The task: Exact copy, no pictures: set down every entry below as written.

Records to use:
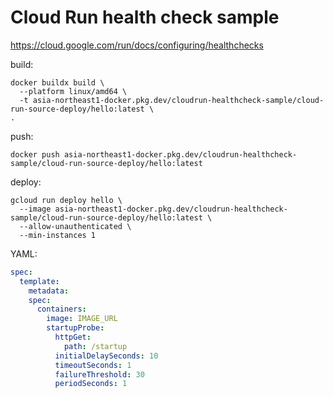 # Cloud Run health check sample

https://cloud.google.com/run/docs/configuring/healthchecks

build:

```
docker buildx build \
  --platform linux/amd64 \
  -t asia-northeast1-docker.pkg.dev/cloudrun-healthcheck-sample/cloud-run-source-deploy/hello:latest \
.
```

push:

```
docker push asia-northeast1-docker.pkg.dev/cloudrun-healthcheck-sample/cloud-run-source-deploy/hello:latest
```

deploy:

```
gcloud run deploy hello \
  --image asia-northeast1-docker.pkg.dev/cloudrun-healthcheck-sample/cloud-run-source-deploy/hello:latest \
  --allow-unauthenticated \
  --min-instances 1
```

YAML:

```yml
spec:
  template:
    metadata:
    spec:
      containers:
        image: IMAGE_URL
        startupProbe:
          httpGet:
            path: /startup
          initialDelaySeconds: 10
          timeoutSeconds: 1
          failureThreshold: 30
          periodSeconds: 1
```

Task solution:
 # Cloud Run health check sample

https://cloud.google.com/run/docs/configuring/healthchecks

build:

```
docker buildx build \
  --platform linux/amd64 \
  -t asia-northeast1-docker.pkg.dev/cloudrun-healthcheck-sample/cloud-run-source-deploy/hello:latest \
.
```

push:

```
docker push asia-northeast1-docker.pkg.dev/cloudrun-healthcheck-sample/cloud-run-source-deploy/hello:latest
```

deploy:

```
gcloud run deploy hello \
  --image asia-northeast1-docker.pkg.dev/cloudrun-healthcheck-sample/cloud-run-source-deploy/hello:latest \
  --allow-unauthenticated \
  --min-instances 1
```

YAML:

```yml
spec:
  template:
    metadata:
    spec:
      containers:
        image: IMAGE_URL
        startupProbe:
          httpGet:
            path: /startup
          initialDelaySeconds: 10
          timeoutSeconds: 1
          failureThreshold: 30
          periodSeconds: 1
```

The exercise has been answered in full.